Using the data below, show every line where the word "these" occurs.
_ _ _ _
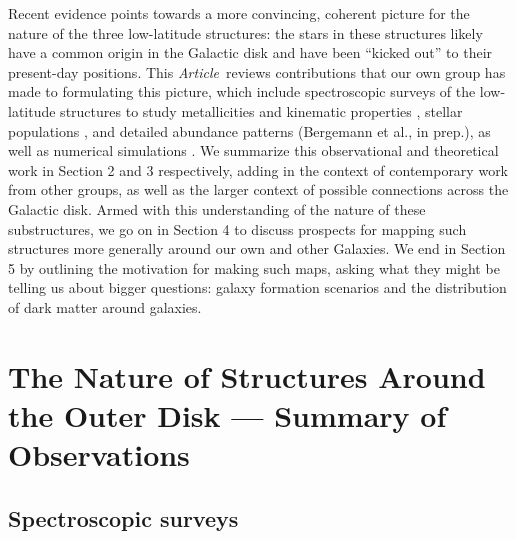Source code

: \documentclass[galaxies,article,submit,moreauthors,pdftex,10pt,a4paper]{mdpi}
\newcommand{\documentname}{\emph{Article}}
\begin{document}
Recent evidence points towards a more convincing, coherent picture for the
nature of the three low-latitude structures: the stars in these structures
likely have a common origin in the Galactic disk and have been ``kicked out''
to their present-day positions.
This \documentname\ reviews contributions that our own group has made to formulating this picture, which include spectroscopic surveys of the low-latitude structures to study metallicities and kinematic properties \cite{sheffield14,li17}, stellar populations \cite{pricewhelan15}, and detailed abundance patterns (Bergemann et al., in prep.), as well as numerical simulations \cite{sheffield14,pricewhelan15,laporte16}.
We summarize this observational and theoretical work in Section 2 and 3 respectively, adding in the context of contemporary work from other groups, as well as the larger context of possible connections across the Galactic disk.
Armed with this understanding of the nature of these substructures, we go on in Section 4 to discuss prospects for mapping such structures more generally around our own and other Galaxies.
We end in Section 5 by outlining the motivation for making such maps, asking what they might be telling us about bigger questions: galaxy formation scenarios and the distribution of dark matter around galaxies.


\section{The Nature of Structures Around the Outer Disk --- Summary of Observations}
\label{sec:obs}

\subsection{Spectroscopic surveys}
\end{document}
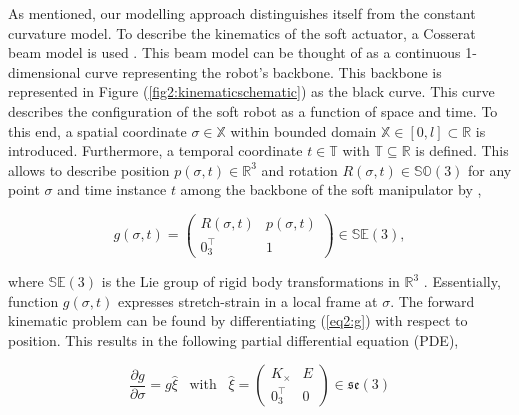 As mentioned, our modelling approach distinguishes itself from the constant curvature model. To describe the kinematics of the soft actuator, a Cosserat beam model is used \cite{Boyer2019}. This beam model can be thought of as a continuous 1-dimensional curve representing the robot's backbone. This backbone is represented in Figure (\ref{fig2:kinematicschematic}) as the black curve. This curve describes the configuration of the soft robot as a function of space and time. To this end, a spatial coordinate  $\sigma \in \mathbb{X}$ within bounded domain $\mathbb{X} \in [0,l] \subset \mathbb{R}$ is introduced. Furthermore, a temporal coordinate $t \in  \mathbb{T}$ with $\mathbb{T} \subseteq \mathbb{R}$ is defined. This allows to describe position $p(\sigma,t) \in \mathbb{R}^3$ and rotation $R(\sigma,t) \in \mathbb{SO}(3)$ for any point $\sigma$ and time instance $t$ among the backbone of the soft manipulator by \cite{Caasenbrood2020},


\begin{equation}
    g(\sigma,t) = \begin{pmatrix}  R(\sigma,t) & p(\sigma,t) \\ 0_3^\top & 1 \end{pmatrix} \in \mathbb{SE}(3),
    \label{eq2:g}
\end{equation}

where $\mathbb{SE}(3)$ is the Lie group of rigid body transformations in $\mathbb{R}^3$ \cite{Sola2018}. Essentially, function $g(\sigma,t)$ expresses stretch-strain in a local frame at $\sigma$. The forward kinematic problem can be found by differentiating (\ref{eq2:g}) with respect to position. This results in the following partial differential equation (PDE), 


\begin{equation}
    \frac{\partial g}{\partial \sigma} = g \hat{\xi} \hspace{10pt} \text{with} \hspace{10pt}  \hat{\xi} = \begin{pmatrix} K_\times & E \\ 0_3^\top & 0 \end{pmatrix} \in  \mathfrak{se}(3)
    \label{eq2:dgdsigma}
\end{equation}

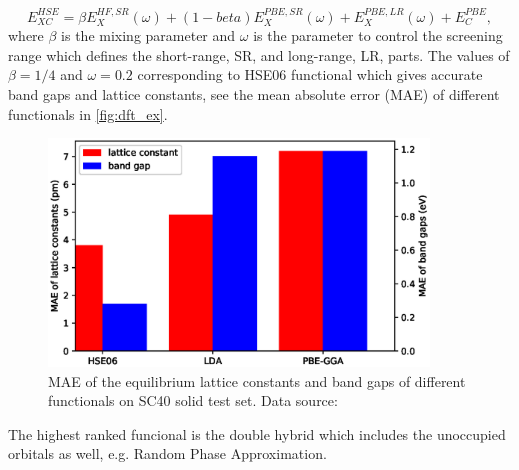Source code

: \begin{equation}
E_{XC}^{HSE}=\beta E_X^{HF,SR}(\omega)+(1-beta)E_X^{PBE,SR}(\omega)+E_X^{PBE,LR}(\omega)+E_C^{PBE},
\end{equation}
where $\beta$ is the mixing parameter and $\omega$ is the parameter to control the screening range which defines the short-range, SR, and long-range, LR, parts. The values of $\beta=1/4$ and $\omega=0.2$ corresponding to HSE06 functional which gives accurate band gaps and lattice constants, see the mean absolute error (MAE) of different functionals in \autoref{fig:dft_ex}. 
\begin{figure}[htbp!] 
\centering  
\includegraphics[width=0.9\textwidth]{lat_ex.eps}
\caption[MAE of the equilibrium lattice constants and band gaps of different functionals]{ MAE of the equilibrium lattice constants and band gaps of different functionals on SC40 solid test set\protect\footnotemark[1]. Data source: \cite{Lucero2012}}  
\label{fig:dft_ex}
\end{figure} 
The highest ranked funcional is the double hybrid which includes the unoccupied orbitals as well, e.g. Random Phase Approximation\cite{Langreth1980}. 
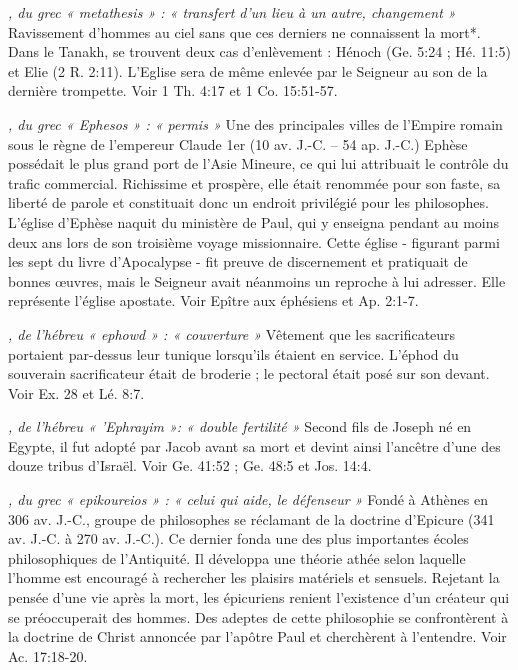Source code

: \begin{multicols}{2}
\textit{, du grec « metathesis » : « transfert d'un lieu à un autre, changement »}\newline
Ravissement d'hommes au ciel sans que ces derniers ne connaissent la mort*. Dans le Tanakh, se trouvent deux cas d'enlèvement : Hénoch (Ge. 5:24 ; Hé. 11:5) et Elie (2 R. 2:11). L'Eglise sera de même enlevée par le Seigneur au son de la dernière trompette. Voir 1 Th. 4:17 et 1 Co. 15:51-57.

\textit{, du grec « Ephesos » : « permis »}\newline
Une des principales villes de l'Empire romain sous le règne de l'empereur Claude 1er (10 av. J.-C. – 54 ap. J.-C.) Ephèse possédait le plus grand port de l'Asie Mineure, ce qui lui attribuait le contrôle du trafic commercial. Richissime et prospère, elle était renommée pour son faste, sa liberté de parole et constituait donc un endroit privilégié pour les philosophes. L'église d'Ephèse naquit du ministère de Paul, qui y enseigna pendant au moins deux ans lors de son troisième voyage missionnaire. Cette église - figurant parmi les sept du livre d'Apocalypse - fit preuve de discernement et pratiquait de bonnes œuvres, mais le Seigneur avait néanmoins un reproche à lui adresser. Elle représente l'église apostate. Voir Epître aux éphésiens et Ap. 2:1-7.

\textit{, de l'hébreu « ephowd » : « couverture »}\newline
Vêtement que les sacrificateurs portaient par-dessus leur tunique lorsqu'ils étaient en service. L'éphod du souverain sacrificateur était de broderie ; le pectoral était posé sur son devant. Voir Ex. 28 et Lé. 8:7.

\textit{, de l'hébreu « 'Ephrayim »: « double fertilité »}\newline
Second fils de Joseph né en Egypte, il fut adopté par Jacob avant sa mort et devint ainsi l'ancêtre d'une des douze tribus d'Israël. Voir Ge. 41:52 ; Ge. 48:5 et Jos. 14:4.

\textit{, du grec « epikoureios » : « celui qui aide, le défenseur »}\newline
Fondé à Athènes en 306 av. J.-C., groupe de philosophes se réclamant de la doctrine d'Epicure (341 av. J.-C. à 270 av. J.-C.). Ce dernier fonda une des plus importantes écoles philosophiques de l'Antiquité. Il développa une théorie athée selon laquelle l'homme est encouragé à rechercher les plaisirs matériels et sensuels. Rejetant la pensée d'une vie après la mort, les épicuriens renient l'existence d'un créateur qui se préoccuperait des hommes. Des adeptes de cette philosophie se confrontèrent à la doctrine de Christ annoncée par l'apôtre Paul et cherchèrent à l'entendre. Voir Ac. 17:18-20.


\end{multicols}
_ _ _ _
## Expected output
nature of the three low-latitude structures: the stars in these structures
Armed with this understanding of the nature of these substructures, we go on in Section 4 to discuss prospects for mapping such structures more generally around our own and other Galaxies.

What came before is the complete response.